TASK DETAILS:
Look for the string "Japanese" in the listing below and copy every line in which it appears.

——————

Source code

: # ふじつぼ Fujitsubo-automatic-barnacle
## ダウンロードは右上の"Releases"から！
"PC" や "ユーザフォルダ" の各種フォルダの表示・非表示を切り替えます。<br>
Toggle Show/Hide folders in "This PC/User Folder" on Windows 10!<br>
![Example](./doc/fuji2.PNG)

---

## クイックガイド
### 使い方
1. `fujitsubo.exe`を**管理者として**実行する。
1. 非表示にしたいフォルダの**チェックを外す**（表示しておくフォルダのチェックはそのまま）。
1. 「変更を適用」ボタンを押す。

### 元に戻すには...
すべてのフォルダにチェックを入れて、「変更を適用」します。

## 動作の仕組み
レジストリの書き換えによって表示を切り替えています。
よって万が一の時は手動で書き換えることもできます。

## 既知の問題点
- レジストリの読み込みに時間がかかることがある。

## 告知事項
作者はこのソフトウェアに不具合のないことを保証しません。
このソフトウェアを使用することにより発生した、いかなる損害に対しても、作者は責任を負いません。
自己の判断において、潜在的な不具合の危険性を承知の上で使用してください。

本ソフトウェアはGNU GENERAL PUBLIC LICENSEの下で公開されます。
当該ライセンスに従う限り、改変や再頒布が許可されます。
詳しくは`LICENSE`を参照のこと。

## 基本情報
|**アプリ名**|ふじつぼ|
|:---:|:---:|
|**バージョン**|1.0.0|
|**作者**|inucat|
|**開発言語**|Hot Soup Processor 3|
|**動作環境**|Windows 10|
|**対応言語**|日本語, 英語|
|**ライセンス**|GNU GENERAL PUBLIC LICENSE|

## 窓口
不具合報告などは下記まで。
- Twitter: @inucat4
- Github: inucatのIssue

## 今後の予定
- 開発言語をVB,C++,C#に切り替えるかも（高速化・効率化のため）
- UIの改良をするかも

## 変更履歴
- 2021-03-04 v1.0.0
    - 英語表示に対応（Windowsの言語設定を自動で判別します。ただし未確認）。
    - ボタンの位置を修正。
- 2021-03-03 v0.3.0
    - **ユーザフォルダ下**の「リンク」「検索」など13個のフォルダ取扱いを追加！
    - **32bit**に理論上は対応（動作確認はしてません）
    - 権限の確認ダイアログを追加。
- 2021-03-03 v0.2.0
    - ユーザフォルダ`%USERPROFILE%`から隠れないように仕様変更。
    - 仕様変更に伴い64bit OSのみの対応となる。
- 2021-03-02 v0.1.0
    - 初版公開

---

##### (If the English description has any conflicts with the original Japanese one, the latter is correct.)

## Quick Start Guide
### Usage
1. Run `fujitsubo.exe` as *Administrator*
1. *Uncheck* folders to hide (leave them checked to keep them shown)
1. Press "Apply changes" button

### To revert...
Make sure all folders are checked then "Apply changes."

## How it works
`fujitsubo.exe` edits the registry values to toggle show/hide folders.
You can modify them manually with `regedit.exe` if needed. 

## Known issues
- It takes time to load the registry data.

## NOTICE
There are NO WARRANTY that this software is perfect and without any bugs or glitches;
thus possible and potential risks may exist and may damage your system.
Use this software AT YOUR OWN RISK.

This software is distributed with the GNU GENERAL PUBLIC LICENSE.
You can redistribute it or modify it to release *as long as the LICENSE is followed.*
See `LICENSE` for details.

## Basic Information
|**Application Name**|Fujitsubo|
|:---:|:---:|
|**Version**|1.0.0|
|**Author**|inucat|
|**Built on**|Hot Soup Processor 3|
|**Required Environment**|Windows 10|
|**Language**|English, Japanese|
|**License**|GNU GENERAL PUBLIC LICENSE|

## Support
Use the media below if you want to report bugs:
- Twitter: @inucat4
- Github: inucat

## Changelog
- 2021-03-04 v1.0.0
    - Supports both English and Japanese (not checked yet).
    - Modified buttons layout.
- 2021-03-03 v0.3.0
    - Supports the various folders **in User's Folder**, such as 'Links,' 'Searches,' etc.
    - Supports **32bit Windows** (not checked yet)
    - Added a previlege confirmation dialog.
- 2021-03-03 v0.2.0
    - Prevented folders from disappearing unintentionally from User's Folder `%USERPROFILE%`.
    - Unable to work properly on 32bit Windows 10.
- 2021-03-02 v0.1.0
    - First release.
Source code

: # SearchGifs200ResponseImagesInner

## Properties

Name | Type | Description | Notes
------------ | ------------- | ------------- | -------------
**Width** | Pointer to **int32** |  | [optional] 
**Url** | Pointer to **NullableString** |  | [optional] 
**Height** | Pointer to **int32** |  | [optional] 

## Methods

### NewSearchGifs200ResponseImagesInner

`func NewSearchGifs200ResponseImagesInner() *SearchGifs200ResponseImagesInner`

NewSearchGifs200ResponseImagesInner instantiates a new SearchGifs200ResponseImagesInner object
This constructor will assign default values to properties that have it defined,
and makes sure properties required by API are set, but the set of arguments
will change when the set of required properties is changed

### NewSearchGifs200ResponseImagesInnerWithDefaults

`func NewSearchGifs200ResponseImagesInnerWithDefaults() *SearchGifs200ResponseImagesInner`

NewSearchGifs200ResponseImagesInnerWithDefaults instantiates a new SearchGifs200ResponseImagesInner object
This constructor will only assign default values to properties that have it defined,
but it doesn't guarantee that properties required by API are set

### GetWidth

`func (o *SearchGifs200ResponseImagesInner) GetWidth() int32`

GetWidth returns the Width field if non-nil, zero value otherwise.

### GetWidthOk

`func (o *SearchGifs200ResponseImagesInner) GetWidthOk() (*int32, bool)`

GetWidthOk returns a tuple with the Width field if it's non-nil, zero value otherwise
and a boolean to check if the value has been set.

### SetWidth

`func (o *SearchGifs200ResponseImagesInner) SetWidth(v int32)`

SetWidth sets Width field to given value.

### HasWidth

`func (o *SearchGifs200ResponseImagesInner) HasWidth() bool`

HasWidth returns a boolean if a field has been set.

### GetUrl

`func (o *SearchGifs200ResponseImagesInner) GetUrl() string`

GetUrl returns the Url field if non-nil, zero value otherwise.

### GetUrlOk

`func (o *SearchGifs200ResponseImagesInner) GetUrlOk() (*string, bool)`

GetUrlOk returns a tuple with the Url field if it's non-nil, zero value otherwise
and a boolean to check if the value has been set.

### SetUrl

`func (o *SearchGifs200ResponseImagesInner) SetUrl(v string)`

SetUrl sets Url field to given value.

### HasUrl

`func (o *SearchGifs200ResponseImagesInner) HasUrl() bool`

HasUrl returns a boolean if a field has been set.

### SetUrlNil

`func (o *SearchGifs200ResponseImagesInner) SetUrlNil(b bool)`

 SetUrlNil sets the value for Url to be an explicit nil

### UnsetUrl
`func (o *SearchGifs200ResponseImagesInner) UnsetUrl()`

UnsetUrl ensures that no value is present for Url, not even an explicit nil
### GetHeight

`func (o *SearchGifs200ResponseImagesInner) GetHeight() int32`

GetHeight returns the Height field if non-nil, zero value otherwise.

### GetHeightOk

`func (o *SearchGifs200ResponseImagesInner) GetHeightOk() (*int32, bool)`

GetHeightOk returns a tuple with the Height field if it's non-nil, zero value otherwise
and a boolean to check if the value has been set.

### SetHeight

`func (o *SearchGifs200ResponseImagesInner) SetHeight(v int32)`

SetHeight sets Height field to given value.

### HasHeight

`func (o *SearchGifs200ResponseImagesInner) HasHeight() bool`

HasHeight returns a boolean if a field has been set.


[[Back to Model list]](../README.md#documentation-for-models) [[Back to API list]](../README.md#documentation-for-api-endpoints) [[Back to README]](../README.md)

——————

TASK SOLUTION:
##### (If the English description has any conflicts with the original Japanese one, the latter is correct.)
|**Language**|English, Japanese|
    - Supports both English and Japanese (not checked yet).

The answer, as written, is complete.